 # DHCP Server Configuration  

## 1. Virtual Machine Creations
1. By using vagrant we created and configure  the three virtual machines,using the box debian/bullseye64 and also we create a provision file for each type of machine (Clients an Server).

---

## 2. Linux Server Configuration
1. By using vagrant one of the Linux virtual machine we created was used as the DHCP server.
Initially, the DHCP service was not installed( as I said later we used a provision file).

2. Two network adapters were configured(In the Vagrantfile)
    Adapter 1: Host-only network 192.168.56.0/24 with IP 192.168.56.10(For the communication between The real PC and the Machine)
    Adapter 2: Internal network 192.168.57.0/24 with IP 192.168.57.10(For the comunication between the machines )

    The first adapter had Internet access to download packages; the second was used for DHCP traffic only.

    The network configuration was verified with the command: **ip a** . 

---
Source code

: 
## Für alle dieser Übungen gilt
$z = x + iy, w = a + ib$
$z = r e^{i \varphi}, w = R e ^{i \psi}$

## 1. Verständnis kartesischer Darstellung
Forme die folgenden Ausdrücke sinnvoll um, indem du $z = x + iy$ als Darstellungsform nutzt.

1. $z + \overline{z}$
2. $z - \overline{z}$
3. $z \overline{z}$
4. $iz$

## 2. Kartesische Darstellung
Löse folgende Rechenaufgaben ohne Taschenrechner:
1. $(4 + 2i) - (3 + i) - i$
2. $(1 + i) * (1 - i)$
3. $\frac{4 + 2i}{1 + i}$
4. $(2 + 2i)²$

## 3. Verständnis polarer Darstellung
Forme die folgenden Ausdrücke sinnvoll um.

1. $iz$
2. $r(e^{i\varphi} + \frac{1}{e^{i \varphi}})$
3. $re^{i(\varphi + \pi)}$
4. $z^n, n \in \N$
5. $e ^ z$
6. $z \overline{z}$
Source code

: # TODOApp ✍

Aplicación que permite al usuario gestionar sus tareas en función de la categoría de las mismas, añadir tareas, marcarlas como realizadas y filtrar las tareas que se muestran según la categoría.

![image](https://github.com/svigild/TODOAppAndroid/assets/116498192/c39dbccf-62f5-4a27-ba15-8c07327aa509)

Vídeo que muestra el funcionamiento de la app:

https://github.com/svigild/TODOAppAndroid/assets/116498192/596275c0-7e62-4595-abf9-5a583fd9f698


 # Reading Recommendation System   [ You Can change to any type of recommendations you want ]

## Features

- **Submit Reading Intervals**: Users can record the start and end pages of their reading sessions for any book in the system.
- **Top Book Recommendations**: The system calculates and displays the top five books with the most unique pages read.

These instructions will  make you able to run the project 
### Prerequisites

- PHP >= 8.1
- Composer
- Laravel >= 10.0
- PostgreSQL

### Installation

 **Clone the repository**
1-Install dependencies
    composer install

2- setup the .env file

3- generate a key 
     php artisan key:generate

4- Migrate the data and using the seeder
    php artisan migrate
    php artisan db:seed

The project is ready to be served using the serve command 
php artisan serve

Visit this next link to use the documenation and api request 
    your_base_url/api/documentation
※
WHAT TO DO — For the word "type", find all matching lines in the entries above and copy them out.

RESULT —
1. By using vagrant we created and configure  the three virtual machines,using the box debian/bullseye64 and also we create a provision file for each type of machine (Clients an Server).
 # Reading Recommendation System   [ You Can change to any type of recommendations you want ]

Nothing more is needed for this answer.